A política de mentiras, de fraudes e de censura impediu que a sociedade conhecesse as verdades dos subterrâneos daquele período

Lei da Anistia, o início do descaminho

Por Francisco Calmon*

A lei da anistia libertou alguns das prisões, mas nem todos, trouxe centenas de volta ao Brasil, mas nem todos, abriu o caminho para a indenização dos atingidos, mas nem para todos, e desviou do caminho da justiça de transição.

Sem receio de ser simplista, sentencio que a inexistência (ou malogro) da justiça de transição no Brasil é a causa maior do fenômeno bolsonarista e suas deletérias consequências.

Foi com a lei da anistia que iniciou o descaminho para a aplicação da justiça de transição, inobstante ter trazido nossos irmãos brasileiros de volta ao acalanto dos seus lares, ao chão da pátria e à política, ainda que limitada.

A ditadura planejou e executou a entrega do poder. Não houve o falecimento do regime de exceção, nem por suicídio, nem por morte política produzida pela oposição, faltou determinação e estratégica, entrou em coma induzido pelo próprio regime.

A conjuntura na qual se deu a lei foi com um Congresso composto por senadores biônicos (políticos não eleitos, indicados pela ditadura), tesouras da censura ainda afiadas, fuzis engatilháveis, bombas armadas no clarão de alguns quartéis e colocadas na OAB, CMRJ e até em bancas de jornais, e, especialmente, com uma mídia comprometida até a medula com o golpe e a ditadura, que difundiu uma corruptela jurídica, que é a interpretação de crimes conexos. Uma excrescência à doutrina jurídica e uma vergonha à inteligência nacional. Mesmo assim, a lei aprovada o fora pela diferença de míseros 5 votos, o que em definitivo desconstrói a existência de pacto.

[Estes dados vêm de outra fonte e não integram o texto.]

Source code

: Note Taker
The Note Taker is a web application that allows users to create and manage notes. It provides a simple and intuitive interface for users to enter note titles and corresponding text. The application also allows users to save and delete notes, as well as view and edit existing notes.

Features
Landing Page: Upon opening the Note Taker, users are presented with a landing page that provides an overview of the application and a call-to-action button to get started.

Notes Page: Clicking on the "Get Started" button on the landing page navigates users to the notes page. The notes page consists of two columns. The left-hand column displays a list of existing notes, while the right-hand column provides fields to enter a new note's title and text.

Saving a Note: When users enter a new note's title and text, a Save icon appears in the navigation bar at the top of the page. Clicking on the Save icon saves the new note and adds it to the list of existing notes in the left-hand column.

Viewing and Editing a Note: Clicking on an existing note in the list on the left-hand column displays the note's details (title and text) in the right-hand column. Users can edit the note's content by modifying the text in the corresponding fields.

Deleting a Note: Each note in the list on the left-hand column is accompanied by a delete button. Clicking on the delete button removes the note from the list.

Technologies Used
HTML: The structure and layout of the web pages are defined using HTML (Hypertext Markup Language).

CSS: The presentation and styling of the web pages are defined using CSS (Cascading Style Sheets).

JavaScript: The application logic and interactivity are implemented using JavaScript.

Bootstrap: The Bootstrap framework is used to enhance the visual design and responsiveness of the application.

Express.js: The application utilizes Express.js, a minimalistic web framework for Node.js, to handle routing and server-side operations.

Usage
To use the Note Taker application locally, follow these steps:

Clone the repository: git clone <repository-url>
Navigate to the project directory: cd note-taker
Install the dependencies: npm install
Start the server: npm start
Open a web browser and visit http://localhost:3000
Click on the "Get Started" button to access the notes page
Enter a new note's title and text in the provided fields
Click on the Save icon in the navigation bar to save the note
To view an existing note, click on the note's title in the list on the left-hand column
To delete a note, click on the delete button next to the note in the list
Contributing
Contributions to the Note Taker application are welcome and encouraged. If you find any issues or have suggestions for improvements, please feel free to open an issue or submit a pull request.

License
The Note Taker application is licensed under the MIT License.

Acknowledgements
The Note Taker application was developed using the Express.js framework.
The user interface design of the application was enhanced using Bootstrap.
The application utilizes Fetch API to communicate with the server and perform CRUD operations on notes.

O Brasil não pode manter a ditadura de uma conjuntura, porque seria manter a força da tirania e da mentira no devir da história.

O conceito de crimes conexos, art.76 do CPP, não agasalha em nenhuma hipótese a anistia ao torturador. E mesmo que admitisse tal corruptela, há o 2º parágrafo, excetuam-se dos benefícios da anistia os que foram condenados pela prática de crimes de terrorismo, assalto, sequestro e atentado pessoal, portanto, assim como foi aplicado a alguns militantes que permaneceram prisioneiros após a lei, também atingiriam os agentes da ditadura, se julgados fossem. Portanto, seja pelo conceito inusual de crime conexo por essa lei, sem força para derrogar o conceito do artigo 76 do CPP, seja pelos “crimes de qualquer natureza“, não recepcionados pela Constituição (EC 26/1985), a Lei 6.683, de 28 de agosto de 1979, não anistia os criminosos de lesa-humanidade. Nem poderia, pois não há respaldo técnico para a autoanistia; se fosse crível, o Estado seria impunível.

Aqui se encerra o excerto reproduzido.